To determine the binding partners of cohesin at both cohesin-CTCF and CNC sites, we defined a set of putative cis-regulatory modules (CRMs) by grouping together CTCF and cohesin binding events with overlapping binding events of the 10 TFs and the coactivators EP300 and CREBBP (see Methods). The resulting CRMs have a median width of 449 bp, but vary in size depending on the number of factors present (SD = 346 bp; see Supplemental Table S3 for all peak width statistics). The comparatively broad regions of the genome associated with the histone modifications (H3K4me1, H3K4me3, H3K36me3, H3K79me2, H2AK5ac) and RNAP2 were not used to define the CRMs themselves. Instead, they were used to annotate the chromatin state of the CRMs post hoc (see Methods).
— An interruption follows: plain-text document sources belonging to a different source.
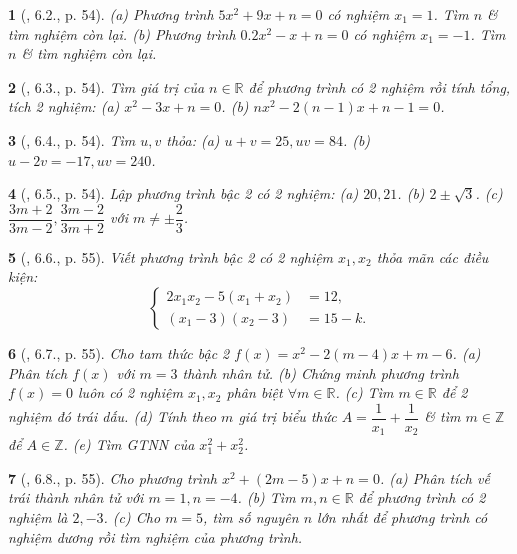 \documentclass{article}
\newtheorem{baitoan}{}
\begin{document}
\begin{baitoan}[\cite{Binh_boi_duong_Toan_9_tap_2}, 6.2., p. 54]
	(a) Phương trình $5x^2 + 9x + n = 0$ có nghiệm $x_1 = 1$. Tìm $n$ \& tìm nghiệm còn lại. (b) Phương trình $0.2x^2 - x + n = 0$ có nghiệm $x_1 = -1$. Tìm $n$ \& tìm nghiệm còn lại.
\end{baitoan}

\begin{baitoan}[\cite{Binh_boi_duong_Toan_9_tap_2}, 6.3., p. 54]
	Tìm giá trị của $n\in\mathbb{R}$ để phương trình có 2 nghiệm rồi tính tổng, tích 2 nghiệm: (a) $x^2 - 3x + n = 0$. (b) $nx^2 - 2(n - 1)x + n - 1 = 0$.
\end{baitoan}

\begin{baitoan}[\cite{Binh_boi_duong_Toan_9_tap_2}, 6.4., p. 54]
	Tìm $u,v$ thỏa: (a) $u + v = 25,uv = 84$. (b) $u - 2v = -17,uv = 240$.
\end{baitoan}

\begin{baitoan}[\cite{Binh_boi_duong_Toan_9_tap_2}, 6.5., p. 54]
	Lập phương trình bậc 2 có 2 nghiệm: (a) $20,21$. (b) $2\pm\sqrt{3}$. (c) $\dfrac{3m + 2}{3m - 2},\dfrac{3m - 2}{3m + 2}$ với $m\ne\pm\dfrac{2}{3}$.
\end{baitoan}

\begin{baitoan}[\cite{Binh_boi_duong_Toan_9_tap_2}, 6.6., p. 55]
	Viết phương trình bậc 2 có 2 nghiệm $x_1,x_2$ thỏa mãn các điều kiện:
	\begin{equation*}
		\left\{\begin{split}
			2x_1x_2 - 5(x_1 + x_2) &= 12,\\
			(x_1 - 3)(x_2 - 3) &= 15 - k.
		\end{split}\right.
	\end{equation*}
\end{baitoan}

\begin{baitoan}[\cite{Binh_boi_duong_Toan_9_tap_2}, 6.7., p. 55]
	Cho tam thức bậc 2 $f(x) = x^2 - 2(m - 4)x + m - 6$. (a) Phân tích $f(x)$ với $m = 3$ thành nhân tử. (b) Chứng minh phương trình $f(x) = 0$ luôn có 2 nghiệm $x_1,x_2$ phân biệt $\forall m\in\mathbb{R}$. (c) Tìm $m\in\mathbb{R}$ để 2 nghiệm đó trái dấu. (d) Tính theo $m$ giá trị biểu thức $A = \dfrac{1}{x_1} + \dfrac{1}{x_2}$ \& tìm $m\in\mathbb{Z}$ để $A\in\mathbb{Z}$. (e) Tìm {\rm GTNN} của $x_1^2 + x_2^2$.
\end{baitoan}

\begin{baitoan}[\cite{Binh_boi_duong_Toan_9_tap_2}, 6.8., p. 55]
	Cho phương trình $x^2 + (2m - 5)x + n = 0$. (a) Phân tích vế trái thành nhân tử với $m = 1,n = -4$. (b) Tìm $m,n\in\mathbb{R}$ để phương trình có 2 nghiệm là $2,-3$. (c) Cho $m = 5$, tìm số nguyên $n$ lớn nhất để phương trình có nghiệm dương rồi tìm nghiệm của phương trình.
\end{baitoan}
\end{document}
Of the 223,890 CRMs that were identified, 43,458 (19.4%) are identified as CNC sites. These CRMs mostly occur away from annotated TSSs (77%; Fig. 1B) and tend to coincide with the binding of master regulators, such as HNF4A (69%), and the enhancer markers EP300 and/or CREBBP (66%). The fraction of promoter–proximal CNCs (23%) is nevertheless higher than that of CTCF (17%), and CNC-containing CRMs are significantly enriched for occurrence near TSSs when compared with all CRMs (Fisher's exact test P < 10−15; Fig. 1B). CNC sites that occur within promoter regions (≤2.5 kb from the annotated TSS), are highly enriched for RNAP2 binding compared with cohesin-bound promoters in general (Fisher's exact test P < 10−15). These results are similar to those in Drosophila, where cohesin lacks a functional interaction with CTCF (Bartkuhn et al. 2009), but is preferentially detected at promoters of active genes (Misulovin et al. 2007). Here cohesin selectively binds genes with paused RNAP2 and lacking H3K36me3, a mark associated with transcriptional elongation (Fay et al. 2011). Although we find that cohesin is associated with increased RNAP2 pausing indices in mouse liver cells, cohesin-bound promoters are also associated with elevated expression levels and an enrichment of H3K36me3 within the gene body (Supplemental Fig. S1).

At cohesin sites containing CTCF, we observe a shift in the summit positions of all cohesin subunits with respect to the CTCF summit position when the orientation of the CTCF motif is taken into account (Supplemental Fig. S2). This result is similar to recent reports for RAD21 (Nitzsche et al. 2011) and supports a direct and directional biochemical interaction between cohesin and CTCF. The same directional analysis at CNC sites, however, reveals that the position of cohesin is independent of the peak position and motif orientation of all other sequence-specific factors considered (Supplemental Fig. S2). This demonstrates a specific cohesin–CTCF interaction that is not seen at CNC sites and suggests a different mechanism of cohesin recruitment in the absence of CTCF.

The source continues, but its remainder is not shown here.